Robert Pfaller: "Erwachsenensprache"

Die Janusköpfigkeit der gegenwärtigen Politik

Robert Pfaller: "Erwachsenensprache"
Robert Pfaller kritisiert die ständigen Warnungen vor verletzender Sprache. © Fischer Verlag
Verschenkt von Lesart- und Sachbuchredakteurin Svenja Flaßpöhler · 04.12.2017
Warum stürzen Politiker über dumme Macker-Sprüche, aber nicht über Waffenlieferungen an Saudi-Arabien? Solche Phänomene untersucht der Philosoph Robert Pfaller in seinem neuen, im besten Sinne provozierenden Buch.

Worum geht es?

Ich verschenke dieses Jahr Robert Pfaller: "Erwachsenensprache. Über ihr Verschwinden aus Politik und Kultur". In diesem Buch geht es um die Janusköpfigkeit der gegenwärtigen westlichen Politik, allen voran die der USA, die ja einerseits überhaupt nicht zimperlich sind, also, es gibt: Waffengesetze, die regelmäßig zu Massenschießereien führen, 13,5 Prozent der Bevölkerung lebt unterhalb der Armutsgrenze.
Wir haben es mit Kriegseinsätzen zu tun und so weiter. Gleichzeitig aber - und hier kommt die Janusköpfigkeit - haben wir es zu tun mit ständigen Warnungen vor Erwachsenensprache. Also vor einer Sprache, die möglicherweise die eigenen Gefühle verletzt. Und genau auf diese Janusköpfigkeit macht Pfaller in seinem Buch aufmerksam.
Er identifiziert zwei scheinbar entgegengesetzte Mechanismen die aber ineinander greifen, dass die Infantilisierung der Gesellschaft auch zu deren Entsolidarisierung und Entpolitisierung führen, weil alle sich nur noch um ihre eigenen Befindlichkeiten kümmern.

Was ist das Besondere?

Mich begeistert, wie zielsicher Pfaller das Herz der gegenwärtigen Debatten trifft. Tatsächlich erleben wir ja allerorten, wie die Kultur durchgeschrubbt wird, um das Individuum vor Schmutz zu schützen. Und da ist natürlich die "me too"-Debatte und der Diskurs um Sexismus nur das prominente Beispiel, mit dem wir es gegenwärtig zu tun haben.
Man mag sagen, das ist begrüßenswert, dass es eine solche Kampagne gibt. Doch Pfaller beleuchte die andere Seite, die wir eben auch sehen müssen. Anstatt dass die Leute sich gemeinsam gegen die neoliberale Ausbeutung stemmen, kümmert man sich darum, dass die eigenen Gefühle geschützt werden. Das ist, wenn man so will, nicht nur infantil, sondern auch narzisstisch.
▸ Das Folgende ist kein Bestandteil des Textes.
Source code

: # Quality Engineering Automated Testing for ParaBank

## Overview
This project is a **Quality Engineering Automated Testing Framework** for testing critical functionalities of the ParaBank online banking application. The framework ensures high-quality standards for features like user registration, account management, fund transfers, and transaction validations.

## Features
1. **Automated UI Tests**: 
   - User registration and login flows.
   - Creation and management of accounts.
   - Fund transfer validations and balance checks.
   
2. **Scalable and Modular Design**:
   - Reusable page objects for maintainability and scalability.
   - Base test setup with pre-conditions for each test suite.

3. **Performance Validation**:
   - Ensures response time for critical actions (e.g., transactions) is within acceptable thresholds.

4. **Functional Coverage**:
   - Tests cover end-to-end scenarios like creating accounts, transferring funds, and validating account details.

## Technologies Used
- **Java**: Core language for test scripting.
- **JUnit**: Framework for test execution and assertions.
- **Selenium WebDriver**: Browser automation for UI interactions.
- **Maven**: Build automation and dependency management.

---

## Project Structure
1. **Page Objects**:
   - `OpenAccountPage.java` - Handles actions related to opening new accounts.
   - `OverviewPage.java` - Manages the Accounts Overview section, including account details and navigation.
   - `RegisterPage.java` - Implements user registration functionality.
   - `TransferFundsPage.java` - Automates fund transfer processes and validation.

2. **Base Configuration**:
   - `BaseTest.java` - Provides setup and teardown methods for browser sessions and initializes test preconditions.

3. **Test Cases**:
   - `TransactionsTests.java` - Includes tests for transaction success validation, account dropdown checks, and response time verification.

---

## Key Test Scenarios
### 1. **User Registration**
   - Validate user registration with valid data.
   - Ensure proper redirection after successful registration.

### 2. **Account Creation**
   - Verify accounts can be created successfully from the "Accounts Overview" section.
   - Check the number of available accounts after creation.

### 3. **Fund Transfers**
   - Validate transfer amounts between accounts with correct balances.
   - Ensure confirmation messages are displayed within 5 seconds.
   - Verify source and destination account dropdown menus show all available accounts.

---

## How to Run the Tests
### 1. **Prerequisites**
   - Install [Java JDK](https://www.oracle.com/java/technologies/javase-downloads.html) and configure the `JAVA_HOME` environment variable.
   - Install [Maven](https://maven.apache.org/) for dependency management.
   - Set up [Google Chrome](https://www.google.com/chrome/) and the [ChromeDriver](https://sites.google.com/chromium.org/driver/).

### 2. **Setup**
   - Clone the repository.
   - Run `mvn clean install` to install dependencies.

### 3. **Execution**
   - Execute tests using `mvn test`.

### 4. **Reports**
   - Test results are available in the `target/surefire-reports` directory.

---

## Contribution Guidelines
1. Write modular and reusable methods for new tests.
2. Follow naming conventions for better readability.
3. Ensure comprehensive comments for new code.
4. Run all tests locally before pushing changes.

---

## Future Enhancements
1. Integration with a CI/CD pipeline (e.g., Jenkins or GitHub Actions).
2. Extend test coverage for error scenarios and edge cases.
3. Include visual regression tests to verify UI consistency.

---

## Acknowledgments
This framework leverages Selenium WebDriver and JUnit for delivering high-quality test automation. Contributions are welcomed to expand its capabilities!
Wem wollen Sie es denn schenken – und warum?

Ich schenke das Buch meiner Kollegin Simone, weil es sie und all jene herausfordert, die in Anti-Diskriminierungsdiskursen nichts anderes sehen wollen als einen gesellschaftlichen Fortschritt. In dieser Sichtweise gibt es einen blinden Fleck und den leuchtet Robert Pfaller auf erhellende Weise aus.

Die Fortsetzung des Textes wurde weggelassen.